The URL has two important parameters, p and t. The first seems to identify a server, while the second identifies the actual file. The direct download link is made by plugging these values into this URL:
https://p[p]-ubiquityws.icloud.com/ws/file/[t]
Looking at your example:
https://www.icloud.com/documents/dl/?p=3&t=BAKsXkcDP-p8sdTS8NgBLWRQxE281oe4hogA
p is 3, and t is BAKsXkcDP-p8sdTS8NgBLWRQxE281oe4hogA. So your direct download link would be
https://p3-ubiquityws.icloud.com/ws/file/BAKsXkcDP-p8sdTS8NgBLWRQxE281oe4hogA
Whenever I've published a link to iCloud, p has been 01; so it's possible that you might need to zero-pad your value in which case your URL would be
https://p03-ubiquityws.icloud.com/ws/file/BAKsXkcDP-p8sdTS8NgBLWRQxE281oe4hogA
It would be great to know whether that's necessary.

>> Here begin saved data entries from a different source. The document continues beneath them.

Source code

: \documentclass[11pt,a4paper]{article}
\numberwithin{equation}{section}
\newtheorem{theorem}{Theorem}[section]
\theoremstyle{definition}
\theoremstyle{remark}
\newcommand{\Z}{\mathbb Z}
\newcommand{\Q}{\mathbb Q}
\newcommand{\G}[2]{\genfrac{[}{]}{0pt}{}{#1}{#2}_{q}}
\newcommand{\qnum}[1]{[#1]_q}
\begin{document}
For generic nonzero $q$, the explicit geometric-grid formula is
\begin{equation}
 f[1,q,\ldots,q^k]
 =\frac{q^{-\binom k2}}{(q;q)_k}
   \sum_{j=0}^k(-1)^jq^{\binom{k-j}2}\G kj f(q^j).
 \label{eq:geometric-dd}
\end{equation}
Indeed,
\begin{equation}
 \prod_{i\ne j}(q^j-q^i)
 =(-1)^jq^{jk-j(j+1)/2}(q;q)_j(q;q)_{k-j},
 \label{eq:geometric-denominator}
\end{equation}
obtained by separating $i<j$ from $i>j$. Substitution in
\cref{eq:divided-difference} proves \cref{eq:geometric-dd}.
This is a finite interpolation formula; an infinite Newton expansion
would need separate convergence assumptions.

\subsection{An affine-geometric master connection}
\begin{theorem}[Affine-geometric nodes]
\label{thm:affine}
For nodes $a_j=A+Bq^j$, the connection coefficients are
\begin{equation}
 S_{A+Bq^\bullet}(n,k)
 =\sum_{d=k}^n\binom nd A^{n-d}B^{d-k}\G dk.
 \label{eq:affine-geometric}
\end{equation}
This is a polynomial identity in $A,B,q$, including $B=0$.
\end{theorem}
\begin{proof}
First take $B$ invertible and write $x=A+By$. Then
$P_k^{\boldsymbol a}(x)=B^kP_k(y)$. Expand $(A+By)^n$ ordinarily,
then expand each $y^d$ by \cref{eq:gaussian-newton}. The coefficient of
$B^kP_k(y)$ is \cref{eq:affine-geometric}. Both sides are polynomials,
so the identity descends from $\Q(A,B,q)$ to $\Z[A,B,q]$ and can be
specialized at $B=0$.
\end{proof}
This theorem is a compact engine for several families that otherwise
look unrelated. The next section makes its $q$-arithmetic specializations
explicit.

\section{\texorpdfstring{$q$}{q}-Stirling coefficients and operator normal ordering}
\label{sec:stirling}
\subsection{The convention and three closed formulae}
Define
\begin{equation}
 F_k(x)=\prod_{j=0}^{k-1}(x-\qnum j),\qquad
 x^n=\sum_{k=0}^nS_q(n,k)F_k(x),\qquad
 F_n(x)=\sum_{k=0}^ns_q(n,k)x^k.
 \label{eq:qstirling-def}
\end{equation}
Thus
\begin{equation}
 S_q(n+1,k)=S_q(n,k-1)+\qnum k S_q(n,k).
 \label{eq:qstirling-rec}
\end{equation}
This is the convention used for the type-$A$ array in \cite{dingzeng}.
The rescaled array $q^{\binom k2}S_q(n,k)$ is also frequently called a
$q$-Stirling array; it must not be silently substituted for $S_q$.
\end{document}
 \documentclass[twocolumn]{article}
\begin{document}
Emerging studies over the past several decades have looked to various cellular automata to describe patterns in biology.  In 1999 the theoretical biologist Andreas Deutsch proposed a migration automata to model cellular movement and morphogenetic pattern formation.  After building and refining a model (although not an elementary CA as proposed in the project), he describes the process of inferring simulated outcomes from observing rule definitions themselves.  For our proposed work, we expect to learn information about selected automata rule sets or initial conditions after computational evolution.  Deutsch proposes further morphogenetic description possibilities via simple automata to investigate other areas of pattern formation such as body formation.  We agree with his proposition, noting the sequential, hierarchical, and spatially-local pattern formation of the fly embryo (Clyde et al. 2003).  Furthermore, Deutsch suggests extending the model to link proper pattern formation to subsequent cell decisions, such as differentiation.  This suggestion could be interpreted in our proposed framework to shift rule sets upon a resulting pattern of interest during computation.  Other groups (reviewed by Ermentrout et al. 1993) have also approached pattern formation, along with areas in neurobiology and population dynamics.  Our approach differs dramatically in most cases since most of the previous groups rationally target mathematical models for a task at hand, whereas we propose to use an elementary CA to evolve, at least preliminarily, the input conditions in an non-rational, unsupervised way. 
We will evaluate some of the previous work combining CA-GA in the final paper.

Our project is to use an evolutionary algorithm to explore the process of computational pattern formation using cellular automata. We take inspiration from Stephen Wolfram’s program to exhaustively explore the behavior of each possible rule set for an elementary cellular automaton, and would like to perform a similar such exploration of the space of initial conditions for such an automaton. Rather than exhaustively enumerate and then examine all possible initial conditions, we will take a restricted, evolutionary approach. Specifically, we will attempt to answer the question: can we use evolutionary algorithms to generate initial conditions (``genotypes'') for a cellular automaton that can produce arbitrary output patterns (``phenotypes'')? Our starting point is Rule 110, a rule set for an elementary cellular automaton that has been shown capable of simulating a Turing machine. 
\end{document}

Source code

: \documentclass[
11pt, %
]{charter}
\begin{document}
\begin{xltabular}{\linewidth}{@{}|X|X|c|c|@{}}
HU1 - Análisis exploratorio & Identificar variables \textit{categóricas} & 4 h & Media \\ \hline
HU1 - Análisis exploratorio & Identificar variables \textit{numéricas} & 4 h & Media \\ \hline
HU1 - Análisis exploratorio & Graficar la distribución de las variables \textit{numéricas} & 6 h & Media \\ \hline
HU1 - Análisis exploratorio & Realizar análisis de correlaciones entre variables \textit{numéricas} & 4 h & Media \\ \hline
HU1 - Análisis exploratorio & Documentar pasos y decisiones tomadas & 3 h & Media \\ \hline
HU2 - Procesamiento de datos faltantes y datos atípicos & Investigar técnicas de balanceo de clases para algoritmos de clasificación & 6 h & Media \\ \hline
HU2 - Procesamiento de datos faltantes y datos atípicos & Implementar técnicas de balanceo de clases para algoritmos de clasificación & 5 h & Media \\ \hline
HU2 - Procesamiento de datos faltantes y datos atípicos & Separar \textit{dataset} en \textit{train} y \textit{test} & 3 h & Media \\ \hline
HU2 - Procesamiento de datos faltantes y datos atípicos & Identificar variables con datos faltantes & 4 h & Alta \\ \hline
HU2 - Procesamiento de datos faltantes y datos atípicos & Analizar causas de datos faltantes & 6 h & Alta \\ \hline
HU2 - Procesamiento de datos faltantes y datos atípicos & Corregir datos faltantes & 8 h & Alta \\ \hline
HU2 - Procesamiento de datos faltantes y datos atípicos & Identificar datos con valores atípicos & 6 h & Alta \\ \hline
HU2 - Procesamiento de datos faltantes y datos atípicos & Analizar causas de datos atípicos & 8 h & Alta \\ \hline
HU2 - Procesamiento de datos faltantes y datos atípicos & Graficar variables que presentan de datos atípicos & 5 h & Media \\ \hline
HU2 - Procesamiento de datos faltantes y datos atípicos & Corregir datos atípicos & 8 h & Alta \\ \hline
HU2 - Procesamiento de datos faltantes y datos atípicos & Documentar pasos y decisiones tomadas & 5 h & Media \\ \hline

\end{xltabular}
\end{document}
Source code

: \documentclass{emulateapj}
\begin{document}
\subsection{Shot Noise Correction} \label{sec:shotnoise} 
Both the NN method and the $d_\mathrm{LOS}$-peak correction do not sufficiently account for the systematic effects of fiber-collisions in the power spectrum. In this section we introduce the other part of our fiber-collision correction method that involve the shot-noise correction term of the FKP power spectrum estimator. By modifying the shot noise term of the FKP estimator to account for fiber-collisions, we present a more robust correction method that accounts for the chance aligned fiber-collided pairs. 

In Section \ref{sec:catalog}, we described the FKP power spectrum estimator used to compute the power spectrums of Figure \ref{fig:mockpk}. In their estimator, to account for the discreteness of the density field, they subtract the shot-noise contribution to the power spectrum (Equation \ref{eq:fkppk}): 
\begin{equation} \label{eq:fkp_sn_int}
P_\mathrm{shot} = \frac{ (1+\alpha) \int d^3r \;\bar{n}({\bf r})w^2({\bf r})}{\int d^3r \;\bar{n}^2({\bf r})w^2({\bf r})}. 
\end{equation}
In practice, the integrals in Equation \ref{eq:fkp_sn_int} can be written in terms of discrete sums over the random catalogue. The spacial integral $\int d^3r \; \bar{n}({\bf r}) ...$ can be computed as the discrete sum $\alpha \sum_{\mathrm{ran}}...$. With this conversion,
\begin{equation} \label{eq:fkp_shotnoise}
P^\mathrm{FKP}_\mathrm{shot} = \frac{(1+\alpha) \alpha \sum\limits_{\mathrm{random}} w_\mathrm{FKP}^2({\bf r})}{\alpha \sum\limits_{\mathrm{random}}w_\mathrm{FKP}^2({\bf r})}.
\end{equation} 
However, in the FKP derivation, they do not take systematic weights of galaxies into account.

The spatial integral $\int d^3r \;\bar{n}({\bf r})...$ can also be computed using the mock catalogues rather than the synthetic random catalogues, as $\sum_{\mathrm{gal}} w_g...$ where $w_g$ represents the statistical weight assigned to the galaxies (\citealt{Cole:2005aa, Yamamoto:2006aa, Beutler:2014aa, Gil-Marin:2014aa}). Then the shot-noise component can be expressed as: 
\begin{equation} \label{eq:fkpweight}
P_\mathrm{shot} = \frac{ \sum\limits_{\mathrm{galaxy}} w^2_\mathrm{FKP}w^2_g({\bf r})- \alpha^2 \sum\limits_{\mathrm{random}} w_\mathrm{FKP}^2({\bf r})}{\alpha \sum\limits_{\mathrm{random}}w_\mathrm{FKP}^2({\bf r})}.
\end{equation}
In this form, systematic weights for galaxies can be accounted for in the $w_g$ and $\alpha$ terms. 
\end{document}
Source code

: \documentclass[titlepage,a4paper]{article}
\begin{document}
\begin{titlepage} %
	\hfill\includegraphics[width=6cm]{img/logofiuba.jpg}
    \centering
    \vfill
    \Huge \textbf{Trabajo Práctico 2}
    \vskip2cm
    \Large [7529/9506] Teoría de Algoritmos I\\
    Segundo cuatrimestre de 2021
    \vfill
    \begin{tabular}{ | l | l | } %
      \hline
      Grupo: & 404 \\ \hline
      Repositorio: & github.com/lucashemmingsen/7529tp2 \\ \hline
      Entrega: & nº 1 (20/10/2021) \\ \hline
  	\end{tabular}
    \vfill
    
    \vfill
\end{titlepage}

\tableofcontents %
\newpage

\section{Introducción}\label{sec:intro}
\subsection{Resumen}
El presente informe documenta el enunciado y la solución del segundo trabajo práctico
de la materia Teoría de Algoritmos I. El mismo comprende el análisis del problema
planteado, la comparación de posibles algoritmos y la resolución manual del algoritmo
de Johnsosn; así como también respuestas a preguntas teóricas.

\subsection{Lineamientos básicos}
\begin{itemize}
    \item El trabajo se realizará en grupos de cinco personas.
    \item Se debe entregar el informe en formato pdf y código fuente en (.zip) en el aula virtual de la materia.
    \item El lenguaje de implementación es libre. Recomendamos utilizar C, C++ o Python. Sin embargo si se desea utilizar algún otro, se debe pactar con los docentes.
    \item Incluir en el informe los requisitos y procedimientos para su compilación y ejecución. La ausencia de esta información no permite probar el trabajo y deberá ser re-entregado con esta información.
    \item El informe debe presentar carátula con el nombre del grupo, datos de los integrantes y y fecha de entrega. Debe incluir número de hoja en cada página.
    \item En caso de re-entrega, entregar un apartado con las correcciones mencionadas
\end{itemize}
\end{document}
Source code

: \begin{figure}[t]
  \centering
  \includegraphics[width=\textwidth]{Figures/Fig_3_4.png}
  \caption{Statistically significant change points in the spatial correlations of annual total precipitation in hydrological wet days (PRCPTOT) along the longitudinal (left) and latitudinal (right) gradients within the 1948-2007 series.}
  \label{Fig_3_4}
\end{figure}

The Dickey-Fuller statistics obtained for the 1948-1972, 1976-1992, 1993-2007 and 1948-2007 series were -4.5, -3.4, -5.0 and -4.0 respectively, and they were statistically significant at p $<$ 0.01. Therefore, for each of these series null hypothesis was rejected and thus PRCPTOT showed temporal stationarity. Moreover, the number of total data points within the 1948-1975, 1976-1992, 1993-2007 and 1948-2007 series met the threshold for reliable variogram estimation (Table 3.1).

In iCloud Drive / iOS8 the links are different, but you can still get a direct link to the files.
Original link:
https://www.icloud.com/attachment?u=https%3A%2F%2Fms-eu-ams-103-prod.digitalhub.com%2FB%2FATmkKK8ju8SRwQqDoEFKJzbRsxiuAXQ3PBcJBXw1Qot9jz68TkqjiiNu%2F%24%7Bf%7D%3Fo%3DAtenENR8OcvlNq6JMa331mr-8gCreXxwcfgQ26B5gFKo%26v%3D1%26x%3D3%26a%3DBclucinSeKmFAy2GJg%26e%3D1413787013%26k%3D%24%7Buk%7D%26r%3D567CC38A-FD1B-4DE6-B11B-4166A5669E1B-1%26z%3Dhttps%253A%252F%252Fp03-content.icloud.com%253A443%26s%3DlO5SolOouS9qhYz1oIxKDoGtMpo%26hs%3DovfPXj3b9XXz9lWKChBmyNq_cug&uk=OXDCcLTETbvUcOKdJ-vTdQ&f=Testdatei.vrphoto&sz=1212622
URL decoded to be more readable:
https://www.icloud.com/attachment?u=https://ms-eu-ams-103-prod.digitalhub.com/B/ATmkKK8ju8SRwQqDoEFKJzbRsxiuAXQ3PBcJBXw1Qot9jz68TkqjiiNu/${f}?o=AtenENR8OcvlNq6JMa331mr-8gCreXxwcfgQ26B5gFKo&v=1&x=3&a=BclucinSeKmFAy2GJg&e=1413787013&k=${uk}&r=567CC38A-FD1B-4DE6-B11B-4166A5669E1B-1&z=https%3A%2F%2Fp03-content.icloud.com%3A443&s=lO5SolOouS9qhYz1oIxKDoGtMpo&hs=ovfPXj3b9XXz9lWKChBmyNq_cug&uk=OXDCcLTETbvUcOKdJ-vTdQ&f=Testdatei.vrphoto&sz=1212622
Save the text between '?u=' and '&uk=' as a NSMutableString
Save the information after 'uk=' and 'f=' as NSStrings
In the first string replace the text '${f}' with the 'f=' string and replace the text '${uk}' whith the 'uk=' string
If you need the files size for any reason, it's the number after 'sz=', but this is not needed for the final link
Voila, here is your direct link to the file:
https://ms-eu-ams-103-prod.digitalhub.com/B/ATmkKK8ju8SRwQqDoEFKJzbRsxiuAXQ3PBcJBXw1Qot9jz68TkqjiiNu/Testdatei.vrphoto?o=AtenENR8OcvlNq6JMa331mr-8gCreXxwcfgQ26B5gFKo&v=1&x=3&a=BclucinSeKmFAy2GJg&e=1413787013&k=OXDCcLTETbvUcOKdJ-vTdQ&r=567CC38A-FD1B-4DE6-B11B-4166A5669E1B-1&z=https%3A%2F%2Fp03-content.icloud.com%3A443&s=lO5SolOouS9qhYz1oIxKDoGtMpo&hs=ovfPXj3b9XXz9lWKChBmyNq_cug
It looks like the heavy lifting is done by the file referenced there:
https://www.icloud.com/applications/documents/download/en-us/1FCS22.32292/javascript-packed.js
I'd start there looking for the file name etc.